| What is being asked |
The lines you return must be all those in the data that hold the string "Person".
Supplied records section start
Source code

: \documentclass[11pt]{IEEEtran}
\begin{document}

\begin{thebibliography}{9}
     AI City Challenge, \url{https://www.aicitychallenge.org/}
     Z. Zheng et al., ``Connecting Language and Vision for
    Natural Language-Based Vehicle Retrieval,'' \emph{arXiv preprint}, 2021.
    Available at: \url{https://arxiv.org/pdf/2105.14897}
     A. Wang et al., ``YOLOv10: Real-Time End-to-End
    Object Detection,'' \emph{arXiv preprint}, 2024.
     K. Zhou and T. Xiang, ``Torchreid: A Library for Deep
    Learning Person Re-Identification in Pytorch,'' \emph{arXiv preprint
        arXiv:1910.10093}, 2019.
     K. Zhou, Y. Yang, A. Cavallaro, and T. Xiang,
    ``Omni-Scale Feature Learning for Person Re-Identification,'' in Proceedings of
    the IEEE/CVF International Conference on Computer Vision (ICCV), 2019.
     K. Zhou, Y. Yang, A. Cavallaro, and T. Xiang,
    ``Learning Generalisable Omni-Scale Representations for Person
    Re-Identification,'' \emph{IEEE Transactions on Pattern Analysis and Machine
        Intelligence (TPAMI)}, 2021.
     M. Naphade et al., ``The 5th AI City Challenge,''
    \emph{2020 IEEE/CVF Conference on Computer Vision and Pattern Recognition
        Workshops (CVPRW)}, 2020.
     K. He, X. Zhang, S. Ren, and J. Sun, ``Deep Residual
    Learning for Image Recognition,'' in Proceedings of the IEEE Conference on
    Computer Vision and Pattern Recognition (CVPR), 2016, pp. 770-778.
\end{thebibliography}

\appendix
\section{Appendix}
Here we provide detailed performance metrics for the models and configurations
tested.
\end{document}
Supplied records section end
| Response area |
    Learning Person Re-Identification in Pytorch,'' \emph{arXiv preprint
    ``Omni-Scale Feature Learning for Person Re-Identification,'' in Proceedings of
    ``Learning Generalisable Omni-Scale Representations for Person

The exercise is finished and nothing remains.